Humanist Discussion Group, Vol. 13, No. 14.
Centre for Computing in the Humanities, King's College London
<http://www.princeton.edu/~mccarty/humanist/>
<http://www.kcl.ac.uk/humanities/cch/humanist/>

Date: Thu, 13 May 1999 20:36:09 +0100
From: Mark Olsen <mark@barkov.uchicago.edu>
Subject: TEI & the Gadfly's buzz

In his reply to my post (Humanist 13.0002) of May 7, Michael
suggests that while he did not have me in mind, my position
is a perfect example of what puzzles him about the cool reaction
of software developers in humanities computing to the TEI. I
have to admit that I am both glad to oblige :-) -- since I think
the discussion might be useful -- and very happy to find that I
am not the only developer to inform Michael that they are having
difficulties with the TEI. It may be that developers in humanities
computing are running into a set of problems which need to be
examined with some care.

Michael points out that there are lots of free SGML parsers
out there. I agree. We use one EXTENSIVELY! And looked at others.
But an SGML parser/verifier is a rather limited piece of
software, hardly the kind of system that will allow humanists
to accomplish much substantive work. He concludes:
>> The myth of the incredible expense needed just to acquire
>> SGML software is merely a myth. That companies charge high prices for
>> systems is a consequence of (a) the high utility of those systems to
>> users who can afford those prices, and (b) the laws of the market
>> economy. Welcome to capitalism.

I believe he might have forgotten the "rational agent" assumption of
market capitalism. The software that can be acquired at low cost
clearly does not serve the needs of many users, who, if they can
afford it, purchase very expensive systems. Are all these people
irrational agents, simply wanting to spend alot of money for things
that can be acquired freely or for little cost? I doubt it. And
if such usable tools are going to be very expensive -- as Tim
Bray warns us when talking about the "battalions of programmers"
required to make XML effective -- should not that consideration
be raised when examining the TEI?

So why the disconnect between the availability of free SGML
parsers and acknowledged expense and scarcity of useful
tools? That was the point of my post. By outlining my
considerations in the context of development of PhiloLogic at
ARTFL I was hoping to shed some light on the issue that
puzzles Michael, namely the cool reception of TEI among developers
in humanities computing.

I must have missed the boat since Michael suggests that my
>> reasoning is identical to that of the person who does
>> not want to have to think about the rational numbers, since there are
>> so many of them, and who decides instead to limit discussion to the
>> integers, so as to have fewer to think about.
Yes, both are infinite sets. However, the integers between 1 and 10 is
a finite number, if I recall my math from high school ;-), while the
rational numbers between 1 and 10 are infinite. I KNEW I should
have gone to math class more often....

So, let me try again. Michael writes that
>> Users are not required to use every element type in the TEI encoding
>> scheme. I don't see why software developers are required to do
>> anything clever with every element type either.
and goes on to point out that "many applications can legitimately
ignore lots of them". Agreed. Developers are, at the very
least, going to pick and choose what they are going to handle
and how they might handle it. Currently, PhiloLogic simply
ignores any SGML/HTML tagging that it is not programmed to
recognize, passing it all to the client software (tho' we might
do something to render it on output if it is appropriate).

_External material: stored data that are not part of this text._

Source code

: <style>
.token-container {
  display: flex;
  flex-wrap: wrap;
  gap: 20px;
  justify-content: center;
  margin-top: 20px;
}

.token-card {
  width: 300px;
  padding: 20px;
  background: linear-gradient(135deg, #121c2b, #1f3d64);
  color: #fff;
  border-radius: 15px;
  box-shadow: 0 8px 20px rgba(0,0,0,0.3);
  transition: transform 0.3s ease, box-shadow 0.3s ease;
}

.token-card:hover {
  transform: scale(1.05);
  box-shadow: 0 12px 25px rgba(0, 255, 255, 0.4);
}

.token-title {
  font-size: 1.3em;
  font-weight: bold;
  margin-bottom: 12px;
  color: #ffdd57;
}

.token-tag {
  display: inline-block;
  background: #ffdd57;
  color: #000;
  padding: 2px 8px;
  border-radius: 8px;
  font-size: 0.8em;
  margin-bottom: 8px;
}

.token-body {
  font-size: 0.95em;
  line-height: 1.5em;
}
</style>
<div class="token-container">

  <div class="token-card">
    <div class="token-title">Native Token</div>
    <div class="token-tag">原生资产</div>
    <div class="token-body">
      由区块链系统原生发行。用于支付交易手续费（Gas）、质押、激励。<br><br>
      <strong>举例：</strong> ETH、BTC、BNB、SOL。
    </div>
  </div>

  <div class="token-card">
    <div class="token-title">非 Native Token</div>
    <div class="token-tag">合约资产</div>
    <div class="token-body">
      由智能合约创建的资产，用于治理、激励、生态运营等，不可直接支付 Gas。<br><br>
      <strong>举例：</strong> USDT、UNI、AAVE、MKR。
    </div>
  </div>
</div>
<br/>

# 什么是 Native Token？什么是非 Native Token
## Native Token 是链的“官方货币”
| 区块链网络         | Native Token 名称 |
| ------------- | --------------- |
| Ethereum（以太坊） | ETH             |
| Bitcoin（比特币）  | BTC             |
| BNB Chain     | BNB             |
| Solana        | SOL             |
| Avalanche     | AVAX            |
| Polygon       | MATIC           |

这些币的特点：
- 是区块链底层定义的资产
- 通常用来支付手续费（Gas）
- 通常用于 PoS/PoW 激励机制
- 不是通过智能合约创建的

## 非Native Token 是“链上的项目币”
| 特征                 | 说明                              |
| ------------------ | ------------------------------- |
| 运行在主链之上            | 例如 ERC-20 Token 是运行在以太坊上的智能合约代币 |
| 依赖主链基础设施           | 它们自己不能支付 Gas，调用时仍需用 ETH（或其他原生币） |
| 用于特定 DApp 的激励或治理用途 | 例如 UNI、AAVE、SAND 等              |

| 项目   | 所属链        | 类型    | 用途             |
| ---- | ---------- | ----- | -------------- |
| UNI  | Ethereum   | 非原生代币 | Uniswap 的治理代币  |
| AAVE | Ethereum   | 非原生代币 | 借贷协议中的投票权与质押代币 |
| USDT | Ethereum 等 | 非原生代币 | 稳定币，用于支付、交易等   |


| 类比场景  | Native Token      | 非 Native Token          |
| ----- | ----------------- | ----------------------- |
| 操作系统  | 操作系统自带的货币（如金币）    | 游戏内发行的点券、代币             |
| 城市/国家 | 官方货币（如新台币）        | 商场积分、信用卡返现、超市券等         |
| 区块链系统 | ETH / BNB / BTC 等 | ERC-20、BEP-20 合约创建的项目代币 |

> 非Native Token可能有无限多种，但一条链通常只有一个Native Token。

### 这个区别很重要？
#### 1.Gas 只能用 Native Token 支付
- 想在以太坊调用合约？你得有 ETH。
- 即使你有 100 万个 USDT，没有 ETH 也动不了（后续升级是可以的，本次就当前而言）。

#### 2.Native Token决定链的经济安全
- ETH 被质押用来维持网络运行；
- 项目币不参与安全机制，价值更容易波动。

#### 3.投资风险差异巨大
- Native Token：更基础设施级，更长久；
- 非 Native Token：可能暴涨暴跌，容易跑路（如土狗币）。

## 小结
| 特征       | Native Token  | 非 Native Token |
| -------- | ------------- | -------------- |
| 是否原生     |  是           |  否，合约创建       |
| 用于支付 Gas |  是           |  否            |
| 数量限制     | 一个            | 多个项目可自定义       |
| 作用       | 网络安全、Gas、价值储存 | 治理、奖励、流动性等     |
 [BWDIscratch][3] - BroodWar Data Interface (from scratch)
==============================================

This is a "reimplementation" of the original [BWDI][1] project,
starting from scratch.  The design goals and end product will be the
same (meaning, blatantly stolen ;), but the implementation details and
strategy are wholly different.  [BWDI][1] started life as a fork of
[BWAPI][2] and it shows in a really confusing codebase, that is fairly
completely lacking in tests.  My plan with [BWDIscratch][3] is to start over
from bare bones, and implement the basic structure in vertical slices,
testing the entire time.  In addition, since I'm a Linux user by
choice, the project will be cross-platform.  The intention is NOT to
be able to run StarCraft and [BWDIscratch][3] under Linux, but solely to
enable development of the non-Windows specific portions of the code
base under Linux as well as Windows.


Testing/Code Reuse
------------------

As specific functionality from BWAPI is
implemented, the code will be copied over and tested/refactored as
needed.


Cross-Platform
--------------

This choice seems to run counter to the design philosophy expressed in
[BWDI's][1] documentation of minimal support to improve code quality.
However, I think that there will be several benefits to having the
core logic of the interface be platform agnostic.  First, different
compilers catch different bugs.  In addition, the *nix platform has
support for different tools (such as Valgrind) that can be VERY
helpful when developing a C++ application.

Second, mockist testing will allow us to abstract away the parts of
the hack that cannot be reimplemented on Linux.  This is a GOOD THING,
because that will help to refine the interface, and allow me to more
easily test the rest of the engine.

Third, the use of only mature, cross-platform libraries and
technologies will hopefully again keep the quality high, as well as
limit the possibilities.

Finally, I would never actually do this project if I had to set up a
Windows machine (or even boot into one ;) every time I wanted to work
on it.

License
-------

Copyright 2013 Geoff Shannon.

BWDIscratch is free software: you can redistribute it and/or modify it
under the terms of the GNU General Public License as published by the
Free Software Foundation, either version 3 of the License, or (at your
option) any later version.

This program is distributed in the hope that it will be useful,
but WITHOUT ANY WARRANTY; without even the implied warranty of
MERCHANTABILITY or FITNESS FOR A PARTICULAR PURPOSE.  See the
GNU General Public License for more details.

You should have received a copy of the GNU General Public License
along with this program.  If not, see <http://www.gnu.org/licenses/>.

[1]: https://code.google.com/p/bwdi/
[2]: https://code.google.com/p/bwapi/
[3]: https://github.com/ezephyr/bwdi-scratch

This is a vital point which I do not believe has been adequately
advertized: encoding something that you can see in Panorama or detect
in an SGML parser in no way assures that there will ever be
software to let you do something further with it! Now, Michael takes
this to mean that I am
>> arguing that, because he does not know what his
>> software should do with an APP or a LEM or a RDG element, I should
>> not use them. Why on earth not?
I am not saying don't use them, or any other encoding for that matter.
It's your dime. ;-) What Michael is making very clear that he
expects developers in humanities computing to be picking and
choosing subsets, possibly very small subsets, of TEI encoding
to develop software for. TEI conformance in no way warrants
that there will be software to make use of whatever is tagged.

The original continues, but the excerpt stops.